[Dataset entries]
== Segment start ==
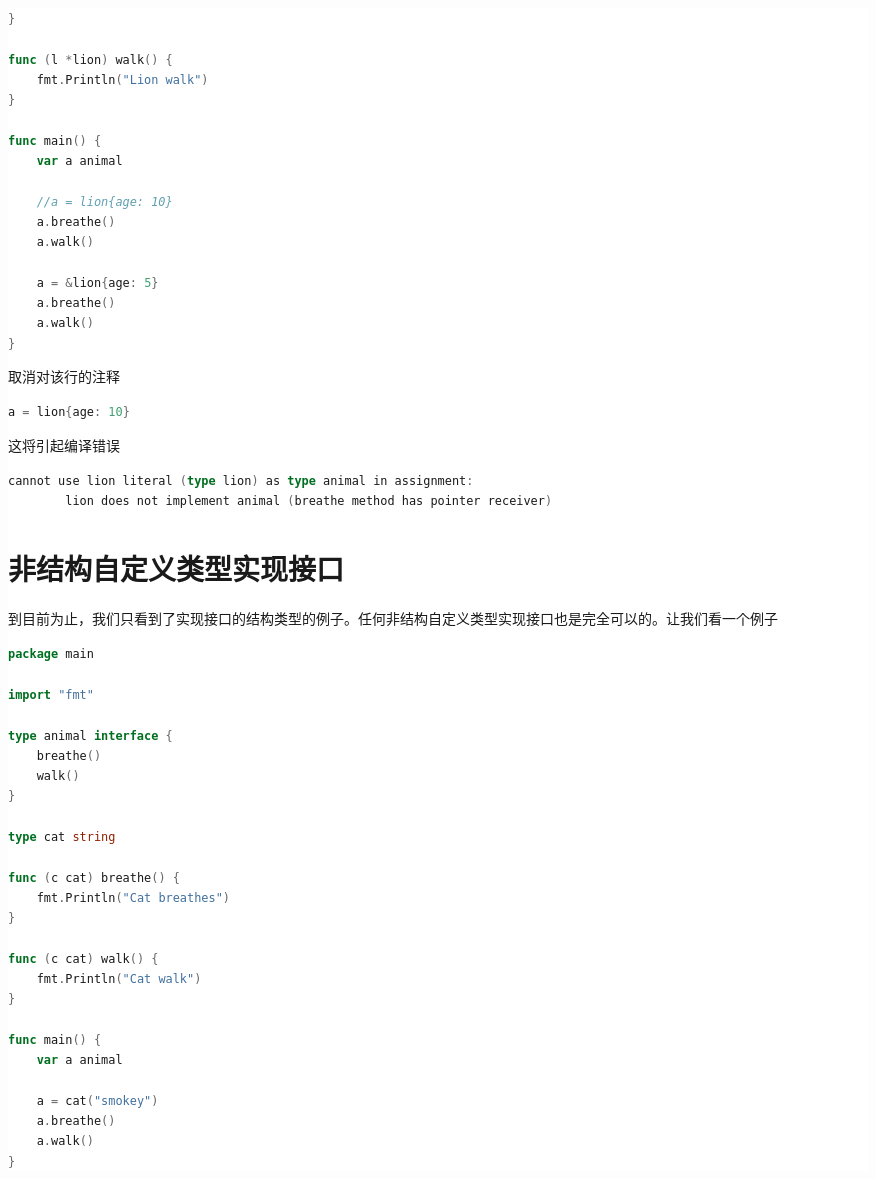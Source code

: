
 ```go
}

func (l *lion) walk() {
	fmt.Println("Lion walk")
}

func main() {
	var a animal

	//a = lion{age: 10}
	a.breathe()
	a.walk()

	a = &lion{age: 5}
	a.breathe()
	a.walk()
}
```

取消对该行的注释

```go
a = lion{age: 10}
```

这将引起编译错误

```go
cannot use lion literal (type lion) as type animal in assignment:
        lion does not implement animal (breathe method has pointer receiver)
```

# **非结构自定义类型实现接口**

到目前为止，我们只看到了实现接口的结构类型的例子。任何非结构自定义类型实现接口也是完全可以的。让我们看一个例子

```go
package main

import "fmt"

type animal interface {
	breathe()
	walk()
}

type cat string

func (c cat) breathe() {
	fmt.Println("Cat breathes")
}

func (c cat) walk() {
	fmt.Println("Cat walk")
}

func main() {
	var a animal

	a = cat("smokey")
	a.breathe()
	a.walk()
}
```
== Segment end ==
* _REQUIRED ACTION_:
Throughout the data above, report every line that contains the string "type".

* _THE COMPLETED TASK_:
cannot use lion literal (type lion) as type animal in assignment:
type animal interface {
type cat string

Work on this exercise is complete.